The Virginian-Pilot
                             THE VIRGINIAN-PILOT 
              Copyright (c) 1994, Landmark Communications, Inc.

DATE: Friday, September 2, 1994              TAG: 9409020780
SECTION: SPORTS                   PAGE: C2   EDITION: FINAL 
SOURCE: BY RICH RADFORD, STAFF WRITER 
DATELINE: NORFOLK                            LENGTH: Short :   48 lines

L. TAYLOR TOPPLES SALEM

Richard Johnson showed Thursday night that he is ready and able to continue Lake Taylor's long line of quality tailbacks.

Johnson, a 5-foot-10, 170-pound senior who played in the shadow of first-team All-Tidewater tailback Deangelo ``Dink'' Hodges last year, stepped confidently into the spotlight at Chittum Field, rushing for four touchdowns and 118 yards in Lake Taylor's season-opening 30-7 victory over Salem.

None of his runs, however, proved more important than his 38-yard scoring burst around left end early in the second half, breaking open a tight game and making Salem pay for its most glaring error.

Leading, 12-7 at halftime, the Titans stalled on their first possession of the third quarter at their 40. It appeared Lake Taylor would settle for pinning Salem back on its 8 when Mario Elliott booted a 52-yard punt. Instead the Titans, ranked No. 4 in South Hampton Roads, had first-and-10 at Salem's 40-yard line when the Sun Devils were called for roughing the punter.

Salem had sent all 11 men in an effort to block the punt. The Sun Devils had gambled successfully near the end of the first half when Gerald Taylor scampered 38 yards for a touchdown on a fake punt.

This gamble misfired and three plays later, Johnson took a pitchout from Elliott and won the footrace to the goal line.

``We like to play aggressively and when you're playing a quality team like Lake Taylor you've got to make your breaks,'' said Salem coach Bill McTyre of the all-out attempt to block the punt. ``It backfired and there's no other way to characterize the way we played after that, other than to say it was a collapse.

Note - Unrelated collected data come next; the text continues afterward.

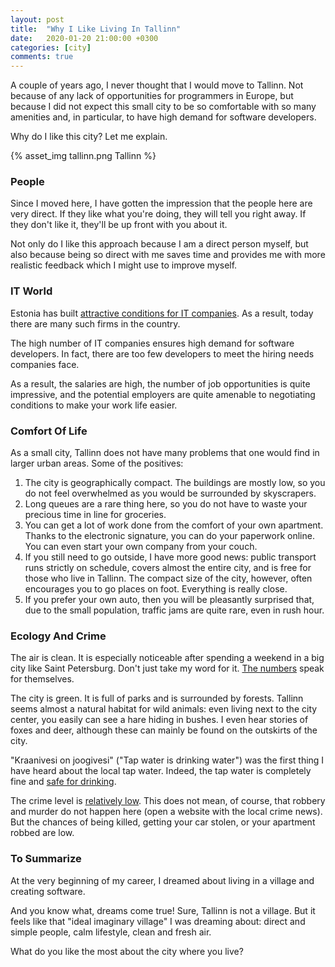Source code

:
 ```yaml
---
layout: post
title:  "Why I Like Living In Tallinn"
date:   2020-01-20 21:00:00 +0300
categories: [city]
comments: true
---
```


A couple of years ago, I never thought that I would move to Tallinn. Not because of any lack of opportunities for programmers in Europe, but because I did not expect this small city to be so comfortable with so many amenities and, in particular, to have high demand for software developers.

Why do I like this city? Let me explain.

{% asset_img tallinn.png Tallinn %}

### People

Since I moved here, I have gotten the impression that the people here are very direct. If they like what you're doing, they will tell you right away. If they don't like it, they'll be up front with you about it.

Not only do I like this approach because I am a direct person myself, but also because being so direct with me saves time and provides me with more realistic feedback which I might use to improve myself.

### IT World

Estonia has built [attractive conditions for IT companies](https://medium.com/swlh/the-new-silicon-valley-tallinn-estonia-83e0f06fd20f). As a result, today there are many such firms in the country.

The high number of IT companies ensures high demand for software developers. In fact, there are too few developers to meet the hiring needs companies face.

As a result, the salaries are high, the number of job opportunities is quite impressive, and the potential employers are quite amenable to negotiating conditions to make your work life easier.

### Comfort Of Life

As a small city, Tallinn does not have many problems that one would find in larger urban areas. Some of the positives:

1. The city is geographically compact. The buildings are mostly low, so you do not feel overwhelmed as you would be surrounded by skyscrapers.
2. Long queues are a rare thing here, so you do not have to waste your precious time in line for groceries.
3. You can get a lot of work done from the comfort of your own apartment. Thanks to the electronic signature, you can do your paperwork online. You can even start your own company from your couch.
4. If you still need to go outside, I have more good news: public transport runs strictly on schedule, covers almost the entire city, and is free for those who live in Tallinn. The compact size of the city, however, often encourages you to go places on foot. Everything is really close.
5. If you prefer your own auto, then you will be pleasantly surprised that, due to the small population, traffic jams are quite rare, even in rush hour.

### Ecology And Crime

The air is clean. It is especially noticeable after spending a weekend in a big city like Saint Petersburg. Don't just take my word for it. [The numbers](https://www.numbeo.com/pollution/compare_cities.jsp?country1=Estonia&country2=Russia&city1=Tallinn&city2=Saint+Petersburg) speak for themselves.

The city is green. It is full of parks and is surrounded by forests. Tallinn seems almost a natural habitat for wild animals: even living next to the city center, you easily can see a hare hiding in bushes. I even hear stories of foxes and deer, although these can mainly be found on the outskirts of the city.

"Kraanivesi on joogivesi" ("Tap water is drinking water") was the first thing I have heard about the local tap water. Indeed, the tap water is completely fine and [safe for drinking](https://www.tripadvisor.com/ShowTopic-g274958-i996-k5879936-Is_tap_water_safe_to_drink_in_Tallinn-Tallinn_Harju_County.html).

The crime level is [relatively low](https://www.numbeo.com/crime/compare_cities.jsp?country1=Estonia&country2=Russia&city1=Tallinn&city2=Saint+Petersburg). This does not mean, of course, that robbery and murder do not happen here (open a website with the local crime news). But the chances of being killed, getting your car stolen, or your apartment robbed are low.

### To Summarize

At the very beginning of my career, I dreamed about living in a village and creating software.

And you know what, dreams come true! Sure, Tallinn is not a village. But it feels like that "ideal imaginary village" I was dreaming about: direct and simple people, calm lifestyle, clean and fresh air.

What do you like the most about the city where you live?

``But we're young. We'll learn a lot from this one.''

What the Titans learned was that they can't keep reading their press clippings.

``The newspaper stories blew our heads up big,'' said Elliott. ``We've got to stop looking at the paper.''

After halftime, the Sun Devils managed just one first down, that on a facemask infraction against the Titans on the next to last play of the game.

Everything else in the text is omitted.